NTFS will still be starting IMCN process and will be monitoring its thorugh suvillence thread. If IMCN process crashed or exits it will started by NTFS.
Thanks,
Praveen
Hi Praveen, I'm testing/looking through the patch. Thanks, Minh
Hi Praveen,
With the V4 patch looks good, but wondering below case is valid.
When the active IMCN on SC-2 is blocking at saImmOiDispatch(), then do si-swap. On SC-2, standby IMCN will take active role while there's still other active instance running on SC-2.
If any change on IMM attributes, will notify the change to these two active instances. As result, the NTF msg could be duplicated.
I think, if it is valid, we can consider to change SA_DISPATCH_ALL to SA_DISPATCH_ONE, so that the ha_state can be updated as quick as possible.
/Vu
Hi Praveen,
Other concern is that, regarding roaming SC. I am not sure how RDE callback works in case of roaming for IMCN.
With V4, NTFD will activate IMCN when getting RDE callback. Then IMCN will register itself to RDE. So, my point is IMCN could get notification for his late registration?
/Vu
Hi Praveen
I have also looked at this and have seen much the same as Vu already has pointed out. There is also another problem and I hope I manage to explain in an understandable way. Let's say that both active (Aa) and standby (Sb) are acting as appliers (only A will send notifications). Then both appliers will receive the IMM info and execute the CCB callbacks. However, they will not get the information at the same time. It is also not known which applier that gets the information first. This means that it is possible that when a state change happens the new active will get the apply callback for the same change information that the previous active has already got and sent a notification for. Let’s say we improve by only letting the active run as an applier but we still end up with a synchronization problem.

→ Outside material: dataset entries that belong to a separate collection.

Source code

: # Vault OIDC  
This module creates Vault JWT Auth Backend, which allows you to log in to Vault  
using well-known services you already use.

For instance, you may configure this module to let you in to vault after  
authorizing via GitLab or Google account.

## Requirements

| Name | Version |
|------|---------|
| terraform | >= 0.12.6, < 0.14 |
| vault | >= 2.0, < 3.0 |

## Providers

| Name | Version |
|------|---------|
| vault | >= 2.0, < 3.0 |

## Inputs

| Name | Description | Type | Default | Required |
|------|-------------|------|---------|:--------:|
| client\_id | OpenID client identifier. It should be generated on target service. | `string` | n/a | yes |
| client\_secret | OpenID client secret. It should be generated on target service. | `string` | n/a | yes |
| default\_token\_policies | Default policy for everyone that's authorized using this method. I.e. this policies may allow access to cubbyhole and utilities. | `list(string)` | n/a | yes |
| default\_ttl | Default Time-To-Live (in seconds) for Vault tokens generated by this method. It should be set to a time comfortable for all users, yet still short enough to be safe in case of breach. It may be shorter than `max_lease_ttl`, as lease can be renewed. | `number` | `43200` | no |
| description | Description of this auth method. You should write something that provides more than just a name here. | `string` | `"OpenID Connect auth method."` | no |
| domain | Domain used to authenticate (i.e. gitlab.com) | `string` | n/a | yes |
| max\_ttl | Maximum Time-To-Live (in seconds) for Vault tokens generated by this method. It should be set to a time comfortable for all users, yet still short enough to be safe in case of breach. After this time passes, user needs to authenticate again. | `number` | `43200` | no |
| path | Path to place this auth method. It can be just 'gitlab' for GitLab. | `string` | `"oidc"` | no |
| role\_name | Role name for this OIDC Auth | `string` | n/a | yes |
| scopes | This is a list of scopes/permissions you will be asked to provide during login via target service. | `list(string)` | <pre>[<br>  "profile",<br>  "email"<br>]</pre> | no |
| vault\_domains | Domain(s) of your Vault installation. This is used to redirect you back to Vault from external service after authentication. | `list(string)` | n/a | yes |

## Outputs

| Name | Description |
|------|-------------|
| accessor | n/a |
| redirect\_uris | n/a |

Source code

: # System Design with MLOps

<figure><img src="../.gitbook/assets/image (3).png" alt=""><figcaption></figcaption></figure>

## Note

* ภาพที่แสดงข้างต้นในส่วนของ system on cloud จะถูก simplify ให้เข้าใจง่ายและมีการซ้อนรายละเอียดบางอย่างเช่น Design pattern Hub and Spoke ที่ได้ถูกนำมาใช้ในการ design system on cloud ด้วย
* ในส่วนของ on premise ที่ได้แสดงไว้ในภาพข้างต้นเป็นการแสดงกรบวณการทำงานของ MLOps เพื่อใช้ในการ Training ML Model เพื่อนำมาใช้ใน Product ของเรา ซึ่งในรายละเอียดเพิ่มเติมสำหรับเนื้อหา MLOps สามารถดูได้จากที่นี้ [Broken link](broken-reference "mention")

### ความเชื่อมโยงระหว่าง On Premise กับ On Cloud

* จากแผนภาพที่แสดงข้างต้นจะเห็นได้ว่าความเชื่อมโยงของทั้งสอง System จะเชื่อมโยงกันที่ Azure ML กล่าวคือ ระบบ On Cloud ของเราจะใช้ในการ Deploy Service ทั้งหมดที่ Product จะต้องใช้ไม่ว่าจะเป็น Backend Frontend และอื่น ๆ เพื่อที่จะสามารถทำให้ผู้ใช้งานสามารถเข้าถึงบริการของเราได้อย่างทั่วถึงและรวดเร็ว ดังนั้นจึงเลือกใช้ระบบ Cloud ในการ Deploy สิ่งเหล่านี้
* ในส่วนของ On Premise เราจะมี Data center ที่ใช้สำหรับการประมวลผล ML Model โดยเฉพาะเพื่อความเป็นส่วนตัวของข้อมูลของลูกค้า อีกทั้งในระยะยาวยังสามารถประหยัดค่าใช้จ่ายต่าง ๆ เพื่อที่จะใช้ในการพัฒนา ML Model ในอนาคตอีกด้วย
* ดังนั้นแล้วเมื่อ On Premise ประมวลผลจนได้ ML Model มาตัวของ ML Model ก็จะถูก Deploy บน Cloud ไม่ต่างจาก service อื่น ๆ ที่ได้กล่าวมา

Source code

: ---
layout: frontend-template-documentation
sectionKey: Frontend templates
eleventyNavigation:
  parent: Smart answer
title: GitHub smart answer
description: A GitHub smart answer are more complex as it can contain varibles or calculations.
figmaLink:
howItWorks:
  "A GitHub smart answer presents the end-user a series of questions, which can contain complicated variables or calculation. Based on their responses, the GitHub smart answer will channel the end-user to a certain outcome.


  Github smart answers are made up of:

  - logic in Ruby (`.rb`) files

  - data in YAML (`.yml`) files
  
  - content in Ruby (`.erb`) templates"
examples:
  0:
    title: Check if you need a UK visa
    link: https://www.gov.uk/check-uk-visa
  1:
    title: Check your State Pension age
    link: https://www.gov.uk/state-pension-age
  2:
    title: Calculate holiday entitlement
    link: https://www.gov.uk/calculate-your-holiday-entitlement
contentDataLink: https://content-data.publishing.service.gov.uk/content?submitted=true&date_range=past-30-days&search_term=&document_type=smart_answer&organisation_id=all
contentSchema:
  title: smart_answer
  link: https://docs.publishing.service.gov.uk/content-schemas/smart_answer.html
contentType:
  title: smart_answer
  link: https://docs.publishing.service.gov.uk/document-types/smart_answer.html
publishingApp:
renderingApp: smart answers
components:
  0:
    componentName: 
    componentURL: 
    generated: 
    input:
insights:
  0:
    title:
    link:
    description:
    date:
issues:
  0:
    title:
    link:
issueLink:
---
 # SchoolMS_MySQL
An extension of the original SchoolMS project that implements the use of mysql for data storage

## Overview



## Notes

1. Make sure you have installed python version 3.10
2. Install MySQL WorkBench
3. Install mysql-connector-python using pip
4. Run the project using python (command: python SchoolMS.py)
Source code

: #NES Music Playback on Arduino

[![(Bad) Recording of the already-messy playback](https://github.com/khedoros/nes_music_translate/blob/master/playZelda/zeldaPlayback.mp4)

It is probably ok to use RDE callback to know when HA state is changed instead of having NTF terminate imcn as before. It is no big concern if a monitored IMM change happen without imcn sending a notification e.g. during restart as long as a "may have missed notifications" notification is sent.
A solution could be to not change role when a state change happen instead RDE callback handling could run in a separate thread in the imcn process and immediately when a state change is detected exit the imcn process. This will be detected by the imcn monitoring in NTF that will restart the imcn process. Sending a "may have missed notifications" notification at start up can be done as is. Imcn could detect its role by checking with RDE as in your patch and in this case information does not have to be provided by NTF.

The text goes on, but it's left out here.